Pictures paired with source code:

========

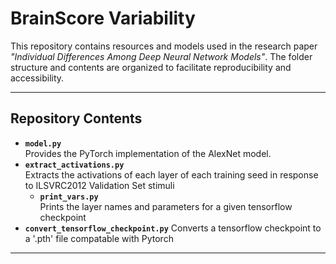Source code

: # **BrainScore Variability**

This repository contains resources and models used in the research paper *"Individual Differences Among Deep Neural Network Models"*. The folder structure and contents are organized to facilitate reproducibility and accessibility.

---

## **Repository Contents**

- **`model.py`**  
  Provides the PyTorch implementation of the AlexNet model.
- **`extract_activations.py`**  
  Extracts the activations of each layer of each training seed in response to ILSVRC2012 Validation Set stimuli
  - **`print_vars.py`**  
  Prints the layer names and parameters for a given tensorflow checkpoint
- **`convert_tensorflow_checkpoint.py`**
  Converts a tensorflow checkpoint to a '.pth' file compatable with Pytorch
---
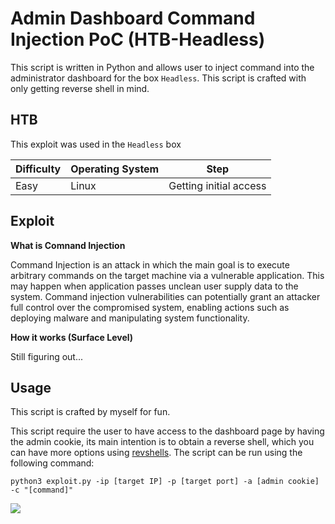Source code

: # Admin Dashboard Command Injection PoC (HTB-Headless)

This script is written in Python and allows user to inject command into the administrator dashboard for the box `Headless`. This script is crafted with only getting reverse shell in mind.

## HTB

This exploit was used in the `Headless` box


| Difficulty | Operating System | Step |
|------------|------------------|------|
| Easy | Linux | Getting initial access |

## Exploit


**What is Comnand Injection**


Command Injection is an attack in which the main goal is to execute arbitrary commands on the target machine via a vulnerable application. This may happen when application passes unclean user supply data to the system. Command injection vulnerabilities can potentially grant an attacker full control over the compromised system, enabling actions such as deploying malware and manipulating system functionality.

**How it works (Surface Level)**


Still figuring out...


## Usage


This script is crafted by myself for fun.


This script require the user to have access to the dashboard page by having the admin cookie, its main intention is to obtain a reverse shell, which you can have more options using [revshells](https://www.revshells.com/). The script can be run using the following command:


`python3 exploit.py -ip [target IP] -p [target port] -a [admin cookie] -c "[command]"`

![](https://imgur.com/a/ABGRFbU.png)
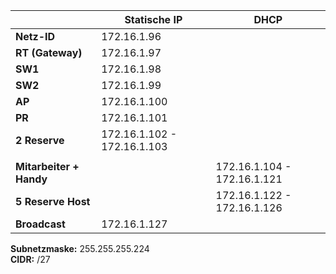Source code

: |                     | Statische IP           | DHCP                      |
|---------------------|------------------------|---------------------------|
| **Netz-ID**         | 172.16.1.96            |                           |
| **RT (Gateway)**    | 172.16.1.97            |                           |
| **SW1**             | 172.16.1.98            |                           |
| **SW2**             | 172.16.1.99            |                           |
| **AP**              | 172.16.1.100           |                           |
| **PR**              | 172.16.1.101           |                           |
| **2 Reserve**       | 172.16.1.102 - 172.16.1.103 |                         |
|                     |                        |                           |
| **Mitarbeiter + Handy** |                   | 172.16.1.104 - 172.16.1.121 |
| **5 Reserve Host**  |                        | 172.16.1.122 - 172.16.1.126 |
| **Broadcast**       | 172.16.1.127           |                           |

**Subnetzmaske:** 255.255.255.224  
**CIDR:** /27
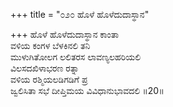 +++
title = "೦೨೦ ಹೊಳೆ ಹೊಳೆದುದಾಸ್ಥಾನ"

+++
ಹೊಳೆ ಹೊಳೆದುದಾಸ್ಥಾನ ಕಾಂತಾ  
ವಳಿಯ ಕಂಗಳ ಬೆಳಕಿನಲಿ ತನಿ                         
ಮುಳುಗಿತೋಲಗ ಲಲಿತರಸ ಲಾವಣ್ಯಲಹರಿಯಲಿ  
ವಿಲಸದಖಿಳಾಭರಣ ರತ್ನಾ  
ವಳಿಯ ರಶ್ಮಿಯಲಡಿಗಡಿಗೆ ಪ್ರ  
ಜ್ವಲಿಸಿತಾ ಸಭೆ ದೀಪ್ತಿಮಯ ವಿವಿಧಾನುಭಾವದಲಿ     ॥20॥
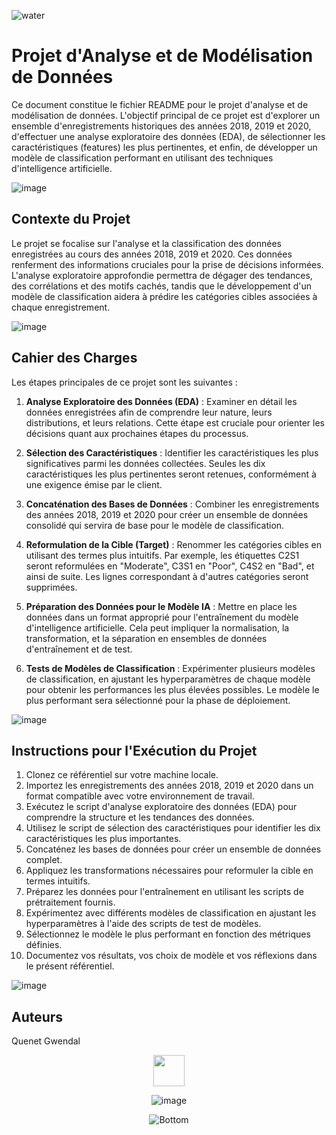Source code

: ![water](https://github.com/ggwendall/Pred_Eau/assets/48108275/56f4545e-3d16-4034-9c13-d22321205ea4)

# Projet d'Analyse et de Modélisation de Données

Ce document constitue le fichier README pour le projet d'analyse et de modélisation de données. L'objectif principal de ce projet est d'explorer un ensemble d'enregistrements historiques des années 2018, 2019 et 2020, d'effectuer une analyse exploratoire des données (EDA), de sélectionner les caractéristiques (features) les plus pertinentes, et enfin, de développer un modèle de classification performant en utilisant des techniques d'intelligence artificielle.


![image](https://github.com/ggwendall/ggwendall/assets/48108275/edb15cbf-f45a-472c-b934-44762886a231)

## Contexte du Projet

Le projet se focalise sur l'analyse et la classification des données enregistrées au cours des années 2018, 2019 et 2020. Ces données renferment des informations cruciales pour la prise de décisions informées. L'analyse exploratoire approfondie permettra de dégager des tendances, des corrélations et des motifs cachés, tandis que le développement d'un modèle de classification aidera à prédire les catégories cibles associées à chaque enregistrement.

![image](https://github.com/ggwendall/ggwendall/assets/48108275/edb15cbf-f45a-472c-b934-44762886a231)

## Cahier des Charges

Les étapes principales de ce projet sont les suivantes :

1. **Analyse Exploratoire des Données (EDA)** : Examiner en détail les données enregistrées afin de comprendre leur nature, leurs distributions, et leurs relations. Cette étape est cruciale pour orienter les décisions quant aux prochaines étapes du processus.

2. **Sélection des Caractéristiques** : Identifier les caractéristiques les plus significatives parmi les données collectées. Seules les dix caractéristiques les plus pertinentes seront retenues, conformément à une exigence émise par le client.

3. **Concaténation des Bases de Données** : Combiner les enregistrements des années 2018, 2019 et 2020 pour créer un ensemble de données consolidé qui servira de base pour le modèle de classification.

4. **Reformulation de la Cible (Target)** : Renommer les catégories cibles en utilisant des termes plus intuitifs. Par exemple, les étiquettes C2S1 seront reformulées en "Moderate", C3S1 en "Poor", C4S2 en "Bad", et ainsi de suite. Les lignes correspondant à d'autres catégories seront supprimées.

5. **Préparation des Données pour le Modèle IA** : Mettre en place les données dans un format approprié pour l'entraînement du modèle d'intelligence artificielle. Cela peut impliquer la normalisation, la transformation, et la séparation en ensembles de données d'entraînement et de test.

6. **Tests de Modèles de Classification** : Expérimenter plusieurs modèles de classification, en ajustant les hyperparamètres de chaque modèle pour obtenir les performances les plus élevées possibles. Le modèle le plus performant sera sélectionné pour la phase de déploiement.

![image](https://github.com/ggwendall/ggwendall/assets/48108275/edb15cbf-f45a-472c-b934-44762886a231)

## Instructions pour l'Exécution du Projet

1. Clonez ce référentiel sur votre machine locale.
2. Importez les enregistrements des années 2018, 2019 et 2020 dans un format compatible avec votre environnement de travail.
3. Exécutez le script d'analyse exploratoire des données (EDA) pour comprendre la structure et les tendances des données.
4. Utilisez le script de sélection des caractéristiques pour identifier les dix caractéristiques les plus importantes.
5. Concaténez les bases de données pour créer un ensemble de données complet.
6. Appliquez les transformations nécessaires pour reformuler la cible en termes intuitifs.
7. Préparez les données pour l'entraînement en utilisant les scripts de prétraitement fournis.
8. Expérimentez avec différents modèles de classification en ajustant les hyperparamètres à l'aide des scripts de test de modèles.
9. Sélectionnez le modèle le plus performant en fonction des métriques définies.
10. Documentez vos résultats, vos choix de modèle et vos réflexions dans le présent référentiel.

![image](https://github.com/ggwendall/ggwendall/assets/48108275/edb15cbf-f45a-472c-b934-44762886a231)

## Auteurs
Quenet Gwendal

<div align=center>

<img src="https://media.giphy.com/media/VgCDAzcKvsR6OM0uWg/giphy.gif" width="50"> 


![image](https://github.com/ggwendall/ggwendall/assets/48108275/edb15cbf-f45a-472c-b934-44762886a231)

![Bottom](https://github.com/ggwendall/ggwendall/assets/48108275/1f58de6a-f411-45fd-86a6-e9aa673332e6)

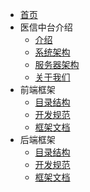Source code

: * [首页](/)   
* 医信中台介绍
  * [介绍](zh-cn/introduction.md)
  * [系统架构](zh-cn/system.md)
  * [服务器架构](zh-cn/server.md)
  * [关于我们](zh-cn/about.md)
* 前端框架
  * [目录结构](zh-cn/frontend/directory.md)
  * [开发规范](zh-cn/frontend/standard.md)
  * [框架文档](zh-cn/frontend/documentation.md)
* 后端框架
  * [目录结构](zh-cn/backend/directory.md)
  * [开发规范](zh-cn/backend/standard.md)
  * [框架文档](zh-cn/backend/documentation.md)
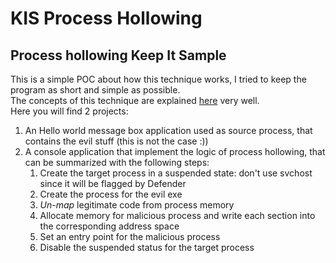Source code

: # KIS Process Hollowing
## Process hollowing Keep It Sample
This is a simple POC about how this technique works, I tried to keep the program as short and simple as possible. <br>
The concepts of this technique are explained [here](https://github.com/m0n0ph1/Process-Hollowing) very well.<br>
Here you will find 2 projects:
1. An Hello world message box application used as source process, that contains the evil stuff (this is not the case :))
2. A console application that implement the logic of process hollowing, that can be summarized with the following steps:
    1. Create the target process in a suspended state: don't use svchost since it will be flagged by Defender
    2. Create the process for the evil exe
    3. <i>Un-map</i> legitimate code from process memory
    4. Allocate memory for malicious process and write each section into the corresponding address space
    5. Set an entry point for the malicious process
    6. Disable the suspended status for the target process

========

__Problem statement__
Output, from the data above, the lines from the line with "7. Préparez les" to the line with "9. Sélectionnez le" exactly as they stand, both ends included and nothing else.

__Task solution__
7. Préparez les données pour l'entraînement en utilisant les scripts de prétraitement fournis.
8. Expérimentez avec différents modèles de classification en ajustant les hyperparamètres à l'aide des scripts de test de modèles.
9. Sélectionnez le modèle le plus performant en fonction des métriques définies.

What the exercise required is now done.